If a line in the records below contains the word "need", copy it out.

-- Opening Marker --

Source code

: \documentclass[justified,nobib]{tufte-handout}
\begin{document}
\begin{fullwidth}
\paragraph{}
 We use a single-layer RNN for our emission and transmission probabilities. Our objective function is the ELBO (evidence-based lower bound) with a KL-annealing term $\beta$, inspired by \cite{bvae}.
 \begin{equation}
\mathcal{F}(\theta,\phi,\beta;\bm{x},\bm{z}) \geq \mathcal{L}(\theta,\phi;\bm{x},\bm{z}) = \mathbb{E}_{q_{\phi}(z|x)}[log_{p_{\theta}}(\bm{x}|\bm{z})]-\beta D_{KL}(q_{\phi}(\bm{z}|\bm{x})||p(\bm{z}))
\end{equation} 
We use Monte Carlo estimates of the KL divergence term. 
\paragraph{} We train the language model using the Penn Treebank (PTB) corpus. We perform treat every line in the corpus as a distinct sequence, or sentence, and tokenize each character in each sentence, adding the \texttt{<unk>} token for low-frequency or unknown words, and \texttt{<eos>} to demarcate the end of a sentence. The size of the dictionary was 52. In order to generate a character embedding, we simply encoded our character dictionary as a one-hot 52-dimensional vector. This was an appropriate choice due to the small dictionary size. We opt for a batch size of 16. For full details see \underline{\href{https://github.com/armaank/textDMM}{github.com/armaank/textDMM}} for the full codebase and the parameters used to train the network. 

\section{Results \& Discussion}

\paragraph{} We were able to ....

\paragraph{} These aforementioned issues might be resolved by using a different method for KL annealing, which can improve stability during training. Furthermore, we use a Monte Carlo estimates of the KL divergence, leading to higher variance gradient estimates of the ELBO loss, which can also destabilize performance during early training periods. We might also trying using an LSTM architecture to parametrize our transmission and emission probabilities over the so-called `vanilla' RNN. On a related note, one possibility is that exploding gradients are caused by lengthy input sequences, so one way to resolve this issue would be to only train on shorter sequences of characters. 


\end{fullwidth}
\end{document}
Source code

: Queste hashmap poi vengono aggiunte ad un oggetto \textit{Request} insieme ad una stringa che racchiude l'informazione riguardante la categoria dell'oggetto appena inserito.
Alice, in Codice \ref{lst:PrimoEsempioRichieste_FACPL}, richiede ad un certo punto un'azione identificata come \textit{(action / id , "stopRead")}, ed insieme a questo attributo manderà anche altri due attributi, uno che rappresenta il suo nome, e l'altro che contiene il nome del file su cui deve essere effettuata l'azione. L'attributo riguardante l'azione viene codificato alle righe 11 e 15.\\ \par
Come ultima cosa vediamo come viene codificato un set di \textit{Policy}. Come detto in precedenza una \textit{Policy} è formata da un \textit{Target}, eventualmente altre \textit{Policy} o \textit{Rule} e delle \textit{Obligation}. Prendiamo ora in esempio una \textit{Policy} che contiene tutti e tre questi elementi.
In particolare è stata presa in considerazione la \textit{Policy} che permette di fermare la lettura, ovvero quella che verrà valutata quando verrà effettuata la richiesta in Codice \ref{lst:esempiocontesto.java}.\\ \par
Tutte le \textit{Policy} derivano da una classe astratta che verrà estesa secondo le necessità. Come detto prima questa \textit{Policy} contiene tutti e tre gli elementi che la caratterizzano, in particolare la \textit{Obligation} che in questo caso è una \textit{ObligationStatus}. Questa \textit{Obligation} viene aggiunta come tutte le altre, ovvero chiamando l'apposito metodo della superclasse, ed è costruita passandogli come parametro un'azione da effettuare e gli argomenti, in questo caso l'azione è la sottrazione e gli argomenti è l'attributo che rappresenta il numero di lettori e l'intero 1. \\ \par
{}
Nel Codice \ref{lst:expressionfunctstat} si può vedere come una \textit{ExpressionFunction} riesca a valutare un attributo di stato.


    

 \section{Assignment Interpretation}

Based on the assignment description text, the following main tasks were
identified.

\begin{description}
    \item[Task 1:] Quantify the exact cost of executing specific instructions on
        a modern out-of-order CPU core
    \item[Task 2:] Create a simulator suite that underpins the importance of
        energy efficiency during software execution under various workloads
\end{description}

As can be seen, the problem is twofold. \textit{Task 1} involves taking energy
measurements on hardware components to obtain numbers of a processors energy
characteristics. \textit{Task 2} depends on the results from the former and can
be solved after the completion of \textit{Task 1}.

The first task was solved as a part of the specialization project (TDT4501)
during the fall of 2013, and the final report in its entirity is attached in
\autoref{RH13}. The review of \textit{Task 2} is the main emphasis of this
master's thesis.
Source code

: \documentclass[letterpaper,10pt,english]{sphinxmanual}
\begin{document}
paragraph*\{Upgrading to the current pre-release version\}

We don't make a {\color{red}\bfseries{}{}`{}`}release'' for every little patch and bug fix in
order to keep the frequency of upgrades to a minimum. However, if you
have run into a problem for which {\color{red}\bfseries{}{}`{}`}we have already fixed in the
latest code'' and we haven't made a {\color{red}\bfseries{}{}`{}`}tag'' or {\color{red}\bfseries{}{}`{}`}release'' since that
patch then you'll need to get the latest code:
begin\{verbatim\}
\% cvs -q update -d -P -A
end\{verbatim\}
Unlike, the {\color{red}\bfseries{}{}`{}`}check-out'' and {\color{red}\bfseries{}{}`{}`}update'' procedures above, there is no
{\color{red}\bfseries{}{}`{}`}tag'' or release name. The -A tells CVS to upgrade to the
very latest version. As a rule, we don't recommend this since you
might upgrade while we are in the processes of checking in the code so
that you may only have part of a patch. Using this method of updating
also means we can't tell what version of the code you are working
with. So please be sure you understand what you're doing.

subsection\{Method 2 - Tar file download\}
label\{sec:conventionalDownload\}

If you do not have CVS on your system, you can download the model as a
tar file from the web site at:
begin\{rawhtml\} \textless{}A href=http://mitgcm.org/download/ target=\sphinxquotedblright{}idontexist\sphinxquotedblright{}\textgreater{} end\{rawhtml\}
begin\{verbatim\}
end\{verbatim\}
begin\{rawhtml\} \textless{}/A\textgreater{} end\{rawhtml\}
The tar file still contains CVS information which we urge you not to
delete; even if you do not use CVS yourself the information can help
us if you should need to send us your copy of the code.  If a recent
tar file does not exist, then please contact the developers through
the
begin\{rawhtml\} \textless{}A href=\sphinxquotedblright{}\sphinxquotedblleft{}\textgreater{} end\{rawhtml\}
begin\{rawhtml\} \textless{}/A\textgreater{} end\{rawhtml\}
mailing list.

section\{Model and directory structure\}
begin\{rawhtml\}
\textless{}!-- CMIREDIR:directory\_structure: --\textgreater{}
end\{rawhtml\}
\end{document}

-- Closing Marker --

Task answer:
patch then you'll need to get the latest code:
us if you should need to send us your copy of the code.  If a recent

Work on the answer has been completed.